Your goal
Your task is to retype the listing word for word.

Material provided
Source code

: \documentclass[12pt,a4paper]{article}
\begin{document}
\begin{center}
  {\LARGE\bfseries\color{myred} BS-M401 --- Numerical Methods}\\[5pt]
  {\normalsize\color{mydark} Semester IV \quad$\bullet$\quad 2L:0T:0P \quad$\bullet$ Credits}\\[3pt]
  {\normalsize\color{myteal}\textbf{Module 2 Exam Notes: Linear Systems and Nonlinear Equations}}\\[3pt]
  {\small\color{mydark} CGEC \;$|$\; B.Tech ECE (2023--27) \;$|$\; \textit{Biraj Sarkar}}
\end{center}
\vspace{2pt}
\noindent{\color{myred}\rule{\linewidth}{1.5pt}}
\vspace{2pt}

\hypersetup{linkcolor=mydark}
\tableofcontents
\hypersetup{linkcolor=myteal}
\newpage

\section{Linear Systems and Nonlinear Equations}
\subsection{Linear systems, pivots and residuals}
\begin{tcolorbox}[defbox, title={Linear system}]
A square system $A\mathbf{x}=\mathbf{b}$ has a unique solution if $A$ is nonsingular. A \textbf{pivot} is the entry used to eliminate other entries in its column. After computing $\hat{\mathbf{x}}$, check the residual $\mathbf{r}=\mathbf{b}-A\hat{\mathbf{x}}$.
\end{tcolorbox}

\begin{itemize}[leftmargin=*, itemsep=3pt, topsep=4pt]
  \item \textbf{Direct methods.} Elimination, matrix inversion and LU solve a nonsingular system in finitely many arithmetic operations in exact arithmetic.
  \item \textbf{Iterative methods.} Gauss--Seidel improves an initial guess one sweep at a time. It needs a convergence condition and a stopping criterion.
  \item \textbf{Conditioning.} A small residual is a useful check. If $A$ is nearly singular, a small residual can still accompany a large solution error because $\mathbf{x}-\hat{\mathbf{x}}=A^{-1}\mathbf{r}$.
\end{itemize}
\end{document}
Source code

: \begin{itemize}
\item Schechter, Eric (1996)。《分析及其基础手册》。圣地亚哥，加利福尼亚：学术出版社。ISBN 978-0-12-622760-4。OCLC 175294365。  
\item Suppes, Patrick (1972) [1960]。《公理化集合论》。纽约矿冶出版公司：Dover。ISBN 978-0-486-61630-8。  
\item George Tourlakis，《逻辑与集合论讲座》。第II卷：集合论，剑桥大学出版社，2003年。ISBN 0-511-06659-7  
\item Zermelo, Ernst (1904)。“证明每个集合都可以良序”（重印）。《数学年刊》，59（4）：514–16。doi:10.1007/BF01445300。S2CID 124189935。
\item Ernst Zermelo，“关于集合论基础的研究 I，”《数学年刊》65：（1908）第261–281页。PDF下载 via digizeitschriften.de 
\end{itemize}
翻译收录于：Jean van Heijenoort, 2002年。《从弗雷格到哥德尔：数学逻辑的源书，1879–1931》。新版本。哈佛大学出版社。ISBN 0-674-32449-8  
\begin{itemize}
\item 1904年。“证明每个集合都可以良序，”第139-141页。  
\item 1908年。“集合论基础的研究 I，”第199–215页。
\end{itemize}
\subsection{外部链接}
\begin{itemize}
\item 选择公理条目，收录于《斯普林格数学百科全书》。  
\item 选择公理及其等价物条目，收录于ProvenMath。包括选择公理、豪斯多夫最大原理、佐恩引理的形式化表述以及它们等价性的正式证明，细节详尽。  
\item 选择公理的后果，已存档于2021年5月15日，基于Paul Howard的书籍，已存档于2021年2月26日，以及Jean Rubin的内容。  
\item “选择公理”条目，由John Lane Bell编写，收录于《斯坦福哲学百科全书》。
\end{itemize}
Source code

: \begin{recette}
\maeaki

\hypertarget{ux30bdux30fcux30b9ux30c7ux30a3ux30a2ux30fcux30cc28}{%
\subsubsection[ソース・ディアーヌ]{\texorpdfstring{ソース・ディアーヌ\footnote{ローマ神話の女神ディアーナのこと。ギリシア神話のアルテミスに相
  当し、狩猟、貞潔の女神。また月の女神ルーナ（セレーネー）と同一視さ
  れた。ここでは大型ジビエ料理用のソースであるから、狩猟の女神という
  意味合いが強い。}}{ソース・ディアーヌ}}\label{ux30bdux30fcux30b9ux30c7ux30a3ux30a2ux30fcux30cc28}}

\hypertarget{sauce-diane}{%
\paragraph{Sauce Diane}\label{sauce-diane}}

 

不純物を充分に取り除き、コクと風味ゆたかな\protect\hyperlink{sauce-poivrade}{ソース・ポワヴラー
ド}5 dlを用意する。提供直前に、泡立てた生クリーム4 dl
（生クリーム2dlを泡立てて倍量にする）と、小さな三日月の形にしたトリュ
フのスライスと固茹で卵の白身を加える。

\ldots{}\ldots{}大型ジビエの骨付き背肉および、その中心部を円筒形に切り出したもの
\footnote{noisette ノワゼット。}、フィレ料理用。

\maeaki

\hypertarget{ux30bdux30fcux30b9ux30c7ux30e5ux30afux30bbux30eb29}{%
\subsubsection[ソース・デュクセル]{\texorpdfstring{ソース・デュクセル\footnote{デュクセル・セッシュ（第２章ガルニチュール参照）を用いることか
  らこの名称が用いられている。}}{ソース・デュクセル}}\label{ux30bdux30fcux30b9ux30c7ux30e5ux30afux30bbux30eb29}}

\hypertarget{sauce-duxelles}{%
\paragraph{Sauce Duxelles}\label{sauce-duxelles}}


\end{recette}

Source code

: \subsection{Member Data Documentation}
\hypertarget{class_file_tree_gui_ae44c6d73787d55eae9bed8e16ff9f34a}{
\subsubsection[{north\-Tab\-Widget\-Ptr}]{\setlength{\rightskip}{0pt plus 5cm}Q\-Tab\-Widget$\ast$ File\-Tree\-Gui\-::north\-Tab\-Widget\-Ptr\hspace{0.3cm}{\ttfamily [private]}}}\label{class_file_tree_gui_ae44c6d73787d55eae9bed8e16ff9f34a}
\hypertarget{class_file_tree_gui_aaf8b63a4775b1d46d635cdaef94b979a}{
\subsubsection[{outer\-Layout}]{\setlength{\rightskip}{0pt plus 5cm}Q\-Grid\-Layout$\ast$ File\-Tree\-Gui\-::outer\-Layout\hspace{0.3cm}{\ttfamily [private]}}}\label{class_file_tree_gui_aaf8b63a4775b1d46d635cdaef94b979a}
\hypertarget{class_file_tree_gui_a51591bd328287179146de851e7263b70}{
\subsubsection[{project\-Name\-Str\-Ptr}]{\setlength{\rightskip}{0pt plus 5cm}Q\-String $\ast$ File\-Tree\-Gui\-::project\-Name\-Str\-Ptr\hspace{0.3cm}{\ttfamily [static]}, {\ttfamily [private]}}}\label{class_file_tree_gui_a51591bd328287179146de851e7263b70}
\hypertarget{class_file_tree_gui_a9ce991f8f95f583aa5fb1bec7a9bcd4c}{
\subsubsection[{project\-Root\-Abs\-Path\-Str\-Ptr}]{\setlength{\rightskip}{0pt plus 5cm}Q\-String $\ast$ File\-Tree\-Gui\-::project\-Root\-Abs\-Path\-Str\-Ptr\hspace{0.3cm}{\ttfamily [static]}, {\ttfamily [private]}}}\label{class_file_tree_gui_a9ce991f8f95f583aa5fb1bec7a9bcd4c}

Completed task
Source code

: \documentclass[12pt,a4paper]{article}
\begin{document}
\begin{center}
  {\LARGE\bfseries\color{myred} BS-M401 --- Numerical Methods}\\[5pt]
  {\normalsize\color{mydark} Semester IV \quad$\bullet$\quad 2L:0T:0P \quad$\bullet$ Credits}\\[3pt]
  {\normalsize\color{myteal}\textbf{Module 2 Exam Notes: Linear Systems and Nonlinear Equations}}\\[3pt]
  {\small\color{mydark} CGEC \;$|$\; B.Tech ECE (2023--27) \;$|$\; \textit{Biraj Sarkar}}
\end{center}
\vspace{2pt}
\noindent{\color{myred}\rule{\linewidth}{1.5pt}}
\vspace{2pt}

\hypersetup{linkcolor=mydark}
\tableofcontents
\hypersetup{linkcolor=myteal}
\newpage

\section{Linear Systems and Nonlinear Equations}
\subsection{Linear systems, pivots and residuals}
\begin{tcolorbox}[defbox, title={Linear system}]
A square system $A\mathbf{x}=\mathbf{b}$ has a unique solution if $A$ is nonsingular. A \textbf{pivot} is the entry used to eliminate other entries in its column. After computing $\hat{\mathbf{x}}$, check the residual $\mathbf{r}=\mathbf{b}-A\hat{\mathbf{x}}$.
\end{tcolorbox}

\begin{itemize}[leftmargin=*, itemsep=3pt, topsep=4pt]
  \item \textbf{Direct methods.} Elimination, matrix inversion and LU solve a nonsingular system in finitely many arithmetic operations in exact arithmetic.
  \item \textbf{Iterative methods.} Gauss--Seidel improves an initial guess one sweep at a time. It needs a convergence condition and a stopping criterion.
  \item \textbf{Conditioning.} A small residual is a useful check. If $A$ is nearly singular, a small residual can still accompany a large solution error because $\mathbf{x}-\hat{\mathbf{x}}=A^{-1}\mathbf{r}$.
\end{itemize}
\end{document}
Source code

: \begin{itemize}
\item Schechter, Eric (1996)。《分析及其基础手册》。圣地亚哥，加利福尼亚：学术出版社。ISBN 978-0-12-622760-4。OCLC 175294365。  
\item Suppes, Patrick (1972) [1960]。《公理化集合论》。纽约矿冶出版公司：Dover。ISBN 978-0-486-61630-8。  
\item George Tourlakis，《逻辑与集合论讲座》。第II卷：集合论，剑桥大学出版社，2003年。ISBN 0-511-06659-7  
\item Zermelo, Ernst (1904)。“证明每个集合都可以良序”（重印）。《数学年刊》，59（4）：514–16。doi:10.1007/BF01445300。S2CID 124189935。
\item Ernst Zermelo，“关于集合论基础的研究 I，”《数学年刊》65：（1908）第261–281页。PDF下载 via digizeitschriften.de 
\end{itemize}
翻译收录于：Jean van Heijenoort, 2002年。《从弗雷格到哥德尔：数学逻辑的源书，1879–1931》。新版本。哈佛大学出版社。ISBN 0-674-32449-8  
\begin{itemize}
\item 1904年。“证明每个集合都可以良序，”第139-141页。  
\item 1908年。“集合论基础的研究 I，”第199–215页。
\end{itemize}
\subsection{外部链接}
\begin{itemize}
\item 选择公理条目，收录于《斯普林格数学百科全书》。  
\item 选择公理及其等价物条目，收录于ProvenMath。包括选择公理、豪斯多夫最大原理、佐恩引理的形式化表述以及它们等价性的正式证明，细节详尽。  
\item 选择公理的后果，已存档于2021年5月15日，基于Paul Howard的书籍，已存档于2021年2月26日，以及Jean Rubin的内容。  
\item “选择公理”条目，由John Lane Bell编写，收录于《斯坦福哲学百科全书》。
\end{itemize}
Source code

: \begin{recette}
\maeaki

\hypertarget{ux30bdux30fcux30b9ux30c7ux30a3ux30a2ux30fcux30cc28}{%
\subsubsection[ソース・ディアーヌ]{\texorpdfstring{ソース・ディアーヌ\footnote{ローマ神話の女神ディアーナのこと。ギリシア神話のアルテミスに相
  当し、狩猟、貞潔の女神。また月の女神ルーナ（セレーネー）と同一視さ
  れた。ここでは大型ジビエ料理用のソースであるから、狩猟の女神という
  意味合いが強い。}}{ソース・ディアーヌ}}\label{ux30bdux30fcux30b9ux30c7ux30a3ux30a2ux30fcux30cc28}}

\hypertarget{sauce-diane}{%
\paragraph{Sauce Diane}\label{sauce-diane}}

 

不純物を充分に取り除き、コクと風味ゆたかな\protect\hyperlink{sauce-poivrade}{ソース・ポワヴラー
ド}5 dlを用意する。提供直前に、泡立てた生クリーム4 dl
（生クリーム2dlを泡立てて倍量にする）と、小さな三日月の形にしたトリュ
フのスライスと固茹で卵の白身を加える。

\ldots{}\ldots{}大型ジビエの骨付き背肉および、その中心部を円筒形に切り出したもの
\footnote{noisette ノワゼット。}、フィレ料理用。

\maeaki

\hypertarget{ux30bdux30fcux30b9ux30c7ux30e5ux30afux30bbux30eb29}{%
\subsubsection[ソース・デュクセル]{\texorpdfstring{ソース・デュクセル\footnote{デュクセル・セッシュ（第２章ガルニチュール参照）を用いることか
  らこの名称が用いられている。}}{ソース・デュクセル}}\label{ux30bdux30fcux30b9ux30c7ux30e5ux30afux30bbux30eb29}}

\hypertarget{sauce-duxelles}{%
\paragraph{Sauce Duxelles}\label{sauce-duxelles}}


\end{recette}

Source code

: \subsection{Member Data Documentation}
\hypertarget{class_file_tree_gui_ae44c6d73787d55eae9bed8e16ff9f34a}{
\subsubsection[{north\-Tab\-Widget\-Ptr}]{\setlength{\rightskip}{0pt plus 5cm}Q\-Tab\-Widget$\ast$ File\-Tree\-Gui\-::north\-Tab\-Widget\-Ptr\hspace{0.3cm}{\ttfamily [private]}}}\label{class_file_tree_gui_ae44c6d73787d55eae9bed8e16ff9f34a}
\hypertarget{class_file_tree_gui_aaf8b63a4775b1d46d635cdaef94b979a}{
\subsubsection[{outer\-Layout}]{\setlength{\rightskip}{0pt plus 5cm}Q\-Grid\-Layout$\ast$ File\-Tree\-Gui\-::outer\-Layout\hspace{0.3cm}{\ttfamily [private]}}}\label{class_file_tree_gui_aaf8b63a4775b1d46d635cdaef94b979a}
\hypertarget{class_file_tree_gui_a51591bd328287179146de851e7263b70}{
\subsubsection[{project\-Name\-Str\-Ptr}]{\setlength{\rightskip}{0pt plus 5cm}Q\-String $\ast$ File\-Tree\-Gui\-::project\-Name\-Str\-Ptr\hspace{0.3cm}{\ttfamily [static]}, {\ttfamily [private]}}}\label{class_file_tree_gui_a51591bd328287179146de851e7263b70}
\hypertarget{class_file_tree_gui_a9ce991f8f95f583aa5fb1bec7a9bcd4c}{
\subsubsection[{project\-Root\-Abs\-Path\-Str\-Ptr}]{\setlength{\rightskip}{0pt plus 5cm}Q\-String $\ast$ File\-Tree\-Gui\-::project\-Root\-Abs\-Path\-Str\-Ptr\hspace{0.3cm}{\ttfamily [static]}, {\ttfamily [private]}}}\label{class_file_tree_gui_a9ce991f8f95f583aa5fb1bec7a9bcd4c}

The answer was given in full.